Mais l’exaltation du jeune « cobaye » ne se limite pas à ça : « C’est aussi gratifiant pour moi d’en apprendre plus sur moi-même ». Daniel satisfait de la sorte sa curiosité scientifique, qui est profonde. Il sait à présent qu’il n’est plus seulement une sorte de « phénomène »…non, désormais, ça va plus loin, beaucoup plus loin, puisqu’un des chercheurs américains va jusqu’à lui dire : « Savez-vous que vous êtes un cas unique pour les scientifiques ? ».

Par la suite, Daniel Tammet devint le sujet d’un film documentaire, intitulé BRAINMAN et « diffusé pour la première fois en mai 2005 en Grande-Bretagne ». Quel itinéraire , depuis le drôle de garçon qui fuyait maladivement les autres !

Avec le temps – et la détermination farouche à forcer sa nature, qui ne fléchit pas (le fighting spirit britannique ?), le jeune anglais devient de plus en plus autonome, de plus en plus proche de ce que nous entendons par « normalité ». La multiplication des contacts humains positifs et la reconnaissance dont il est devenu l’objet fortifient sa confiance en lui, renforcent son estime de lui-même. Lui, qui aurait pu vivre une vie d’échecs et de repli stérile, s’ouvre émotionnellement, un peu comme s’ouvrirait une corolle. Tout cela, il le doit (nous l’avons vu) à sa relation très positive, très constructive avec sa famille. Daniel s’est senti ACCEPTE, propulsé vers l’autonomie. L’encouragement de son entourage (tant familial qu’amoureux) a fait de lui l’homme qu’il est devenu, l’a poussé en avant ; une très belle réussite !

« Leur soutien a été l’une des raisons principales de mon succès dans la vie ».

Pour conclure, je dirai que Daniel Tammet m’a profondément touchée. C’est un poète, un « pur » qui, dans ce livre, nous fait l’inestimable don de toute la sincérité, de toute l’authenticité, de tout l’enthousiasme dénué d’arrière-pensée d’un être inclassable, authentiquement « unique au monde », d’une sorte de « mutant » qui jamais, j’en suis convaincue, ne sera pollué par la « comédie sociale » retorse et par son cortège d’hypocrisies.

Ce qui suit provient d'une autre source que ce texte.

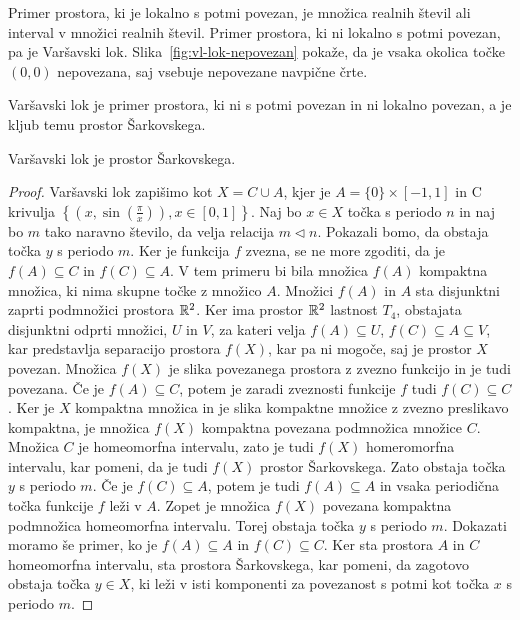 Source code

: \documentclass[../TG_magistrsko_delo_sections.tex]{subfiles}
\begin{document}
Primer prostora, ki je lokalno s potmi povezan, je množica realnih števil ali interval v množici realnih števil. Primer prostora, ki ni lokalno s potmi povezan, pa je Varšavski lok. Slika~\ref{fig:vl-lok-nepovezan} pokaže, da je vsaka okolica točke $(0, 0)$ nepovezana, saj vsebuje nepovezane navpične črte.

Varšavski lok je primer prostora, ki ni s potmi povezan in ni lokalno povezan, a je kljub temu prostor Šarkovskega.


\begin{trditev}
Varšavski lok je prostor Šarkovskega.
\end{trditev}
\begin{proof}
Varšavski lok zapišimo kot $X = C \cup A$, kjer je $A= \{0\} \times [-1, 1]$ in C krivulja $\left\{\left(x, \sin\left(\frac{\pi}{x}\right)\right), x\in [0, 1]\right\}$. Naj bo $x \in X$ točka s periodo $n$ in naj bo $m$ tako naravno število, da velja relacija $m \triangleleft n$. Pokazali bomo, da obstaja točka $y$ s periodo $m$. Ker je funkcija $f$ zvezna, se ne more zgoditi, da je $f(A) \subseteq C$ in $f(C) \subseteq A$. V tem primeru bi bila množica $f(A)$ kompaktna množica, ki nima skupne točke z množico $A$. Množici $f(A)$ in $A$ sta disjunktni zaprti podmnožici prostora $\mathbb R^2$. Ker ima prostor $\mathbb R^2$ lastnost $T_4$, obstajata disjunktni odprti množici, $U$ in $V$, za kateri velja $f(A) \subseteq U$, $f(C) \subseteq A \subseteq V$, kar predstavlja separacijo prostora $f(X)$, kar pa ni mogoče, saj je prostor $X$ povezan. Množica $f(X)$ je slika povezanega prostora z zvezno funkcijo in je tudi povezana. Če je $f(A) \subseteq C$, potem je zaradi zveznosti funkcije $f$ tudi $f(C) \subseteq C$. Ker je $X$ kompaktna množica in je slika kompaktne množice z zvezno preslikavo kompaktna, je množica $f(X)$ kompaktna povezana podmnožica množice $C$. Množica $C$ je homeomorfna intervalu, zato je tudi $f(X)$ homeromorfna intervalu, kar pomeni, da je tudi $f(X)$ prostor Šarkovskega. Zato obstaja točka $y$ s periodo $m$. Če je $f (C) \subseteq A $, potem je tudi $f (A) \subseteq A $ in vsaka periodična točka funkcije $f$ leži v $A$.  Zopet je množica $f(X)$ povezana kompaktna podmnožica homeomorfna intervalu. Torej obstaja točka $y$ s periodo $m$. 
Dokazati moramo še primer, ko je $f (A) \subseteq A $ in $f (C) \subseteq C $. Ker sta prostora $A$ in $C$ homeomorfna intervalu, sta prostora Šarkovskega, kar pomeni, da zagotovo obstaja točka $y \in X$, ki leži v isti komponenti za povezanost s potmi kot točka $x$ s periodo $m$.
\end{proof}
\end{document}
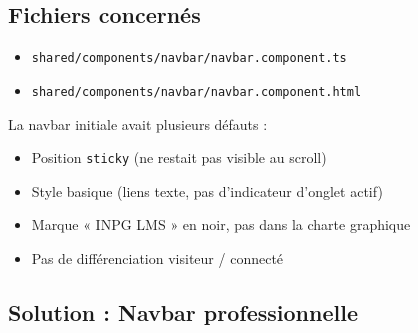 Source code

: \documentclass[a4paper,12pt,french]{article}
\begin{document}
\subsection{Fichiers concernés}
\begin{itemize}
    \item \texttt{shared/components/navbar/navbar.component.ts}
    \item \texttt{shared/components/navbar/navbar.component.html}
\end{itemize}

\begin{problembox}
La navbar initiale avait plusieurs défauts :
\begin{itemize}
    \item Position \texttt{sticky} (ne restait pas visible au scroll)
    \item Style basique (liens texte, pas d'indicateur d'onglet actif)
    \item Marque « INPG LMS » en noir, pas dans la charte graphique
    \item Pas de différenciation visiteur / connecté
\end{itemize}
\end{problembox}

\subsection{Solution : Navbar professionnelle}
\end{document}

Par ailleurs, un « phénomène » tel que Daniel Tammet nous pousse à réfléchir : on a, en effet, l’impression que tout ce qui lui manque (les aptitudes sociales, les aptitudes à l’abstraction, la souplesse mentale, le sens de la synthèse) a été « compensé » par un hyper-développement de certains dons (synesthésiques, linguistiques, mathématiques). Cela fait irrésistiblement penser à certains cas de gens ayant subi des lésions cérébrales qui, invalidant certaines régions de leur cerveau (et anesthésiant donc certaines capacités) en ont, par réaction, poussé d’autres à s’activer de manière pléthorique et, ce faisant, ont fait jaillir chez les malades des aptitudes totalement nouvelles, comme surgies brusquement de nulle part. Voilà qui nous ramène à la notion de « neuroplasticité » (déjà évoquée dans un autre article de ce blog, où l’on parle également du Pr Ramachandran) et qui explique, précisément, pourquoi Daniel suscita un tel intérêt chez des scientifiques de cette envergure.

P.Laranco.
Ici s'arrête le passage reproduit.